BEGIN

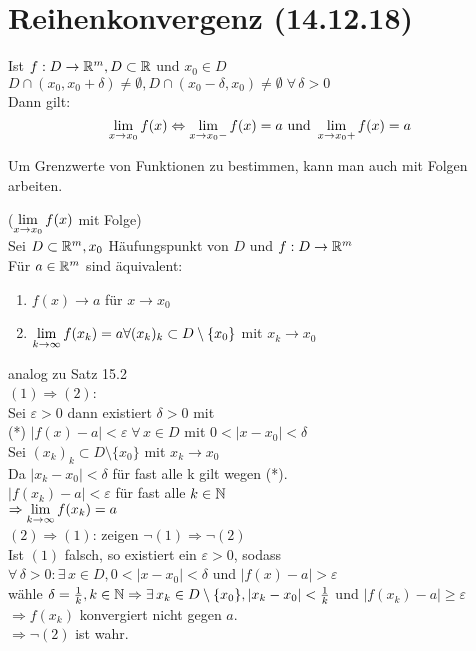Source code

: \documentclass[../ana1u.tex]{subfiles}
\begin{document}
\setcounter{section}{8}

\section{Reihenkonvergenz (14.12.18)}

\begin{bem}
	Ist \(f: D \rightarrow \mathbb{R}^m, D \subset \mathbb{R} \) und \(x_0 \in D\)\\
	\(D \cap (x_0, x_0 + \delta) \neq \emptyset, D \cap (x_0 - \delta, x_0) \neq \emptyset \; \forall \, \delta > 0 \)\\
	Dann gilt:
	\[\lim\limits_{x\rightarrow x_0} f(x) \Leftrightarrow \lim\limits_{x\rightarrow x_0-} f(x) = a \text{ und } \lim\limits_{x\rightarrow x_0+} f(x) = a \]
\end{bem}

Um Grenzwerte von Funktionen zu bestimmen, kann man auch mit Folgen arbeiten.
\begin{satz}
	(\(\lim\limits_{x\rightarrow x_0} f(x) \) mit Folge)\\
	Sei \(D \subset \mathbb{R}^m, x_0 \) Häufungspunkt von \(D\) und \(f: D \rightarrow \mathbb{R}^m\)\\
	Für \(a \in \mathbb{R}^m\) sind äquivalent:
	\begin{enumerate}
		\item \(f(x) \rightarrow a \) für \(x \rightarrow x_0\)
		\item \(\lim\limits_{k\rightarrow\infty} f(x_k) = a \forall (x_k)_k \subset D \setminus \{x_0\} \) mit \(x_k \rightarrow x_0\)
	\end{enumerate}
\end{satz}
\begin{bew}
	analog zu Satz 15.2\\
	\((1) \Rightarrow (2)\):\\
	Sei \(\varepsilon > 0\) dann existiert \(\delta > 0\) mit\\
	(*) \(|f(x) - a| < \varepsilon \; \forall \, x \in D\) mit \(0 < |x - x_0| < \delta\)\\
	Sei \((x_k)_k \subset D \setminus \{x_0\}\) mit \(x_k \rightarrow x_0\)\\
	Da \(|x_k - x_0| < \delta\) für fast alle k gilt wegen (*).\\
	\(|f(x_k) - a| < \varepsilon\) für fast alle \(k \in \mathbb{N}\)\\
	\(\Rightarrow \lim\limits_{k\rightarrow\infty} f(x_k) = a\)\\
	\((2) \Rightarrow (1)\): zeigen \(\lnot (1) \Rightarrow \lnot (2) \)\\
	Ist \((1)\) falsch, so existiert ein \(\varepsilon > 0\), sodass\\
	\(\forall \, \delta > 0: \exists \, x \in D, 0 < |x - x_0| < \delta \) und \(|f(x) - a| > \varepsilon\)\\
	wähle \(\delta = \frac{1}{k}, k \in \mathbb{N} \Rightarrow \exists \, x_k \in D \setminus \{x_0\}, |x_k - x_0| < \frac{1}{k}\) und \(|f(x_k) - a| \geq \varepsilon\)\\
	\(\Rightarrow f(x_k)\) konvergiert nicht gegen \(a\).\\
	\(\Rightarrow \lnot (2)\) ist wahr.
\end{bew}
\end{document}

END

- TASK STATEMENT: Pick each line holding the word "existiert" out of the data and copy it.

- THE ANSWER:
	Sei \(\varepsilon > 0\) dann existiert \(\delta > 0\) mit\\
	Ist \((1)\) falsch, so existiert ein \(\varepsilon > 0\), sodass\\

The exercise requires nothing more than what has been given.